The Rainbow Clinic model, he said, was initially run on a small scale but faced challenges, including the absence of formal staff training and difficulty identifying and following up with all bereaved clients across multiple wards.
To address these gaps, the department partnered with the IWK Health Centre in Halifax, Canada, to train nurses, doctors and allied health staff on how to support grieving families.
The training covered prenatal loss, grief management, trauma-informed care, communication skills for delivering bad news and the importance of conducting prenatal loss audits to improve service delivery.
Dr Coleman noted that one of the major outcomes of the training was improved understanding of trauma-informed care — an approach that recognises the impact of trauma, identifies its signs and prevents re-traumatisation.
Memory making
A key component of the new approach is “memory-making” — allowing parents to hold their baby, take photographs, keep ultrasound images or preserve hand and foot imprints.

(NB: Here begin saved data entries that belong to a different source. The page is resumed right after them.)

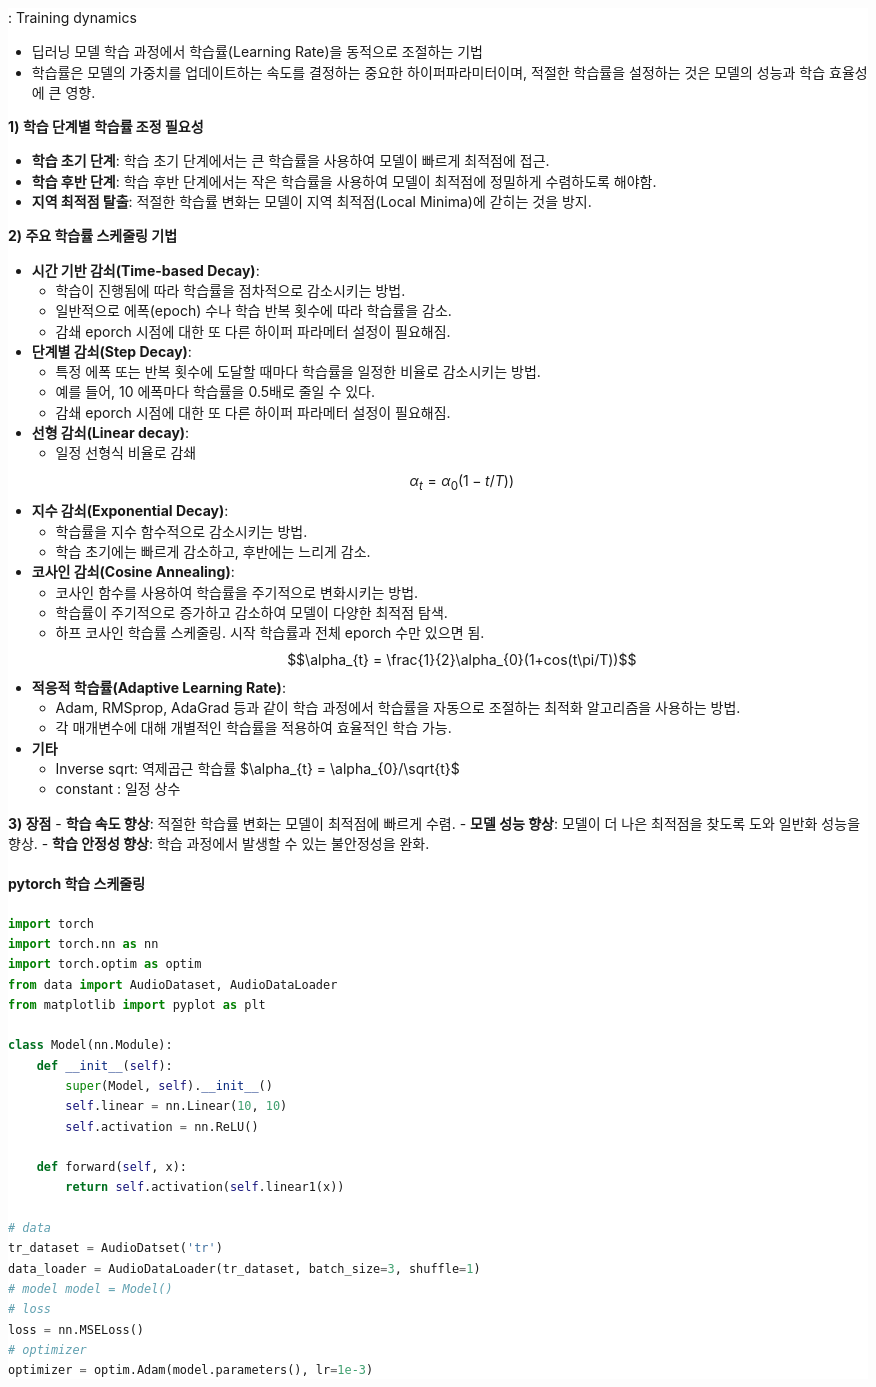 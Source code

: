 : Training dynamics
- 딥러닝 모델 학습 과정에서 학습률(Learning Rate)을 동적으로 조절하는 기법 
- 학습률은 모델의 가중치를 업데이트하는 속도를 결정하는 중요한 하이퍼파라미터이며, 적절한 학습률을 설정하는 것은 모델의 성능과 학습 효율성에 큰 영향.

**1) 학습 단계별 학습률 조정 필요성**
- **학습 초기 단계**: 학습 초기 단계에서는 큰 학습률을 사용하여 모델이 빠르게 최적점에 접근.
- **학습 후반 단계**: 학습 후반 단계에서는 작은 학습률을 사용하여 모델이 최적점에 정밀하게 수렴하도록 해야함.
- **지역 최적점 탈출**: 적절한 학습률 변화는 모델이 지역 최적점(Local Minima)에 갇히는 것을 방지.

**2) 주요 학습률 스케줄링 기법**
- **시간 기반 감쇠(Time-based Decay)**:
    - 학습이 진행됨에 따라 학습률을 점차적으로 감소시키는 방법.
    - 일반적으로 에폭(epoch) 수나 학습 반복 횟수에 따라 학습률을 감소.
    - 감쇄 eporch 시점에 대한 또 다른 하이퍼 파라메터 설정이 필요해짐.
- **단계별 감쇠(Step Decay)**:
    - 특정 에폭 또는 반복 횟수에 도달할 때마다 학습률을 일정한 비율로 감소시키는 방법.
    - 예를 들어, 10 에폭마다 학습률을 0.5배로 줄일 수 있다.
    - 감쇄 eporch 시점에 대한 또 다른 하이퍼 파라메터 설정이 필요해짐.
- **선형 감쇠(Linear decay)**: 
	- 일정 선형식 비율로 감쇄 		$$\alpha_{t} = \alpha_{0}(1-t/T))$$
- **지수 감쇠(Exponential Decay)**:
    - 학습률을 지수 함수적으로 감소시키는 방법.
    - 학습 초기에는 빠르게 감소하고, 후반에는 느리게 감소.
- **코사인 감쇠(Cosine Annealing)**:
    - 코사인 함수를 사용하여 학습률을 주기적으로 변화시키는 방법.
    - 학습률이 주기적으로 증가하고 감소하여 모델이 다양한 최적점 탐색.
    - 하프 코사인 학습률 스케줄링. 시작 학습률과 전체 eporch 수만 있으면 됨. $$\alpha_{t} = \frac{1}{2}\alpha_{0}(1+cos(t\pi/T))$$
- **적응적 학습률(Adaptive Learning Rate)**:
    - Adam, RMSprop, AdaGrad 등과 같이 학습 과정에서 학습률을 자동으로 조절하는 최적화 알고리즘을 사용하는 방법.
    - 각 매개변수에 대해 개별적인 학습률을 적용하여 효율적인 학습 가능.
- **기타**
	- Inverse sqrt: 역제곱근 학습률 $\alpha_{t} = \alpha_{0}/\sqrt{t}$ 
	- constant : 일정 상수 

**3) 장점**
	- **학습 속도 향상**: 적절한 학습률 변화는 모델이 최적점에 빠르게 수렴.
	- **모델 성능 향상**: 모델이 더 나은 최적점을 찾도록 도와 일반화 성능을 향상.
	- **학습 안정성 향상**: 학습 과정에서 발생할 수 있는 불안정성을 완화.

#### pytorch 학습 스케줄링

```python
import torch 
import torch.nn as nn 
import torch.optim as optim 
from data import AudioDataset, AudioDataLoader 
from matplotlib import pyplot as plt 

class Model(nn.Module): 
	def __init__(self): 
		super(Model, self).__init__() 
		self.linear = nn.Linear(10, 10) 
		self.activation = nn.ReLU() 
		
	def forward(self, x): 
		return self.activation(self.linear1(x)) 
		
# data 
tr_dataset = AudioDatset('tr') 
data_loader = AudioDataLoader(tr_dataset, batch_size=3, shuffle=1) 
# model model = Model() 
# loss 
loss = nn.MSELoss() 
# optimizer 
optimizer = optim.Adam(model.parameters(), lr=1e-3) 
```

“When a woman says she wants to hold her baby, we now understand that it is an emotional need. We are learning to provide respectful care and give families something meaningful to remember”.
“If the baby is well formed, we allow the family to keep something meaningful — a lock of hair, hand or foot imprints, or even photographs — something they can place in a memory box and say, ‘I gave birth to this child.’ They can even give the baby a name.
“Memory-making was at the top of our training list. We realised how many opportunities we had missed in the past,” Dr Coleman said.
He explained that “some mothers ask to hold their baby. Some want to dress the baby and take pictures.
Before, we did not always allow that because we did not fully understand how important it was. We now understand that this is an emotional need — a deep bond they need before they say goodbye”.
He acknowledged that beliefs surrounding pregnancy loss varied widely, sometimes creating tension between medical practice and tradition.
“We are learning to meet families halfway. If they need a pastor, an imam or a senior family member present, we involve them. Until you understand their beliefs, you cannot truly help them.”
Comprehensive care
Dr Coleman added that the Rainbow Clinic takes full responsibility for families going through pregnancy or neonatal loss, supporting them throughout the bereavement process and continuing care even after discharge.
“Our goal is to help them heal and, when they are ready, support them toward having another baby. We have incorporated a Preconception Clinic into their care.
Before they attempt another pregnancy, we assess and guide them so they can avoid the challenges that led to their previous loss.”
Grief after stillbirth
Ms Adwoa (not her real name) shared her experience of pregnancy loss and highlighted the need for improved bereavement support for families who suffer stillbirths and other forms of pregnancy loss.
She recounted having a stillbirth, saying that after the incident, the baby was taken into a room and later presented with plaster on the chest bearing a name. The baby’s hands had been folded and the body placed in an old paper box.
She explained that that remained the last memory she had of her child, an image that has stayed with her over the years.
According to her, the emotional impact of the loss was severe as she struggled with depression and anxiety for many months following the incident.
“By God’s grace, I had a baby two years ago, but the scars from that loss never left. I understand that the baby was dead and could not be revived, but at least they could have presented her in a more dignified way.
“I’m happy to hear about this clinic because other grieving families will benefit from the support it will provide,” she said.
Expanding model
Although the Rainbow Clinic model is currently operational within the department, there are plans to scale it nationally, potentially through the Ghana Health Service.
“There is no formal bereavement care system nationwide. We hope this model can be expanded so that every hospital can provide comprehensive support to families after loss,” Dr Coleman said.
He expressed gratitude to the team from the IWK Health Centre, headed by Professor Heather Scott, his assistant in the bereavement care in charge of the wellness of the mothers; Abigail Abena Asiamah, the head of department; Dr Charles Takyi, and Dr Isaac Koranteng, for their immense support for the training and beyond.